MATERIAL FOR THE TASK
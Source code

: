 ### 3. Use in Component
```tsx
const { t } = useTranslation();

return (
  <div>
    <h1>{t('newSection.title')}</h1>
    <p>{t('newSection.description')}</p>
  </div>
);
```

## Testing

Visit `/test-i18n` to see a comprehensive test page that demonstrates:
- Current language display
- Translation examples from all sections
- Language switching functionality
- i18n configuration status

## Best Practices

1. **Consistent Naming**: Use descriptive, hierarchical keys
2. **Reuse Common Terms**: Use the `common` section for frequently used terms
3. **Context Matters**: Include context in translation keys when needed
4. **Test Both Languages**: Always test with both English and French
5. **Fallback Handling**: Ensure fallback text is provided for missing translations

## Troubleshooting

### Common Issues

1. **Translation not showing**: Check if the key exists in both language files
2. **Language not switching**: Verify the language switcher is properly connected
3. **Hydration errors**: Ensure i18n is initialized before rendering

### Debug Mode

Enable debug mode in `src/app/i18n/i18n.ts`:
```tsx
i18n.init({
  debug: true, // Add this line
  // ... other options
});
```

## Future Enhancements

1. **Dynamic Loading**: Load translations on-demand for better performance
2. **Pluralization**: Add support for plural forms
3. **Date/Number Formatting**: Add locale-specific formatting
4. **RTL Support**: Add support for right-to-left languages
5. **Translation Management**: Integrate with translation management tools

* * *

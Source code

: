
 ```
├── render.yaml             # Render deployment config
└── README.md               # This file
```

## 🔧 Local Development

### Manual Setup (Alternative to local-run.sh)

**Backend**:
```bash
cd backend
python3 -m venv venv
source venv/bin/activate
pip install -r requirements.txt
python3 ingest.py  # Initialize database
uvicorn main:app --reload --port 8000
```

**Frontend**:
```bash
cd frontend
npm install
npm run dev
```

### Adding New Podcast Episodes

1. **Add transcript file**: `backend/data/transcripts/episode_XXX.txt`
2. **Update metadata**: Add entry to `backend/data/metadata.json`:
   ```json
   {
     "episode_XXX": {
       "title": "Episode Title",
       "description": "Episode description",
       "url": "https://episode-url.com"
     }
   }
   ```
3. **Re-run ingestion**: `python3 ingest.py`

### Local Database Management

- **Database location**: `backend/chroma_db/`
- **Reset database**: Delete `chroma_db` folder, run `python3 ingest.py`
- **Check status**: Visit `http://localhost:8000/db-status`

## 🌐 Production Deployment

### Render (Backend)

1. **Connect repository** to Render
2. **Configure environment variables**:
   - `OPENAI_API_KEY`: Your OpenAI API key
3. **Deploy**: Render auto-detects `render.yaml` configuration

TASK
Look through the records above and please copy every line in which the string "Visit" occurs.

ANSWER FOR THIS EXERCISE
Visit `/test-i18n` to see a comprehensive test page that demonstrates:
- **Check status**: Visit `http://localhost:8000/db-status`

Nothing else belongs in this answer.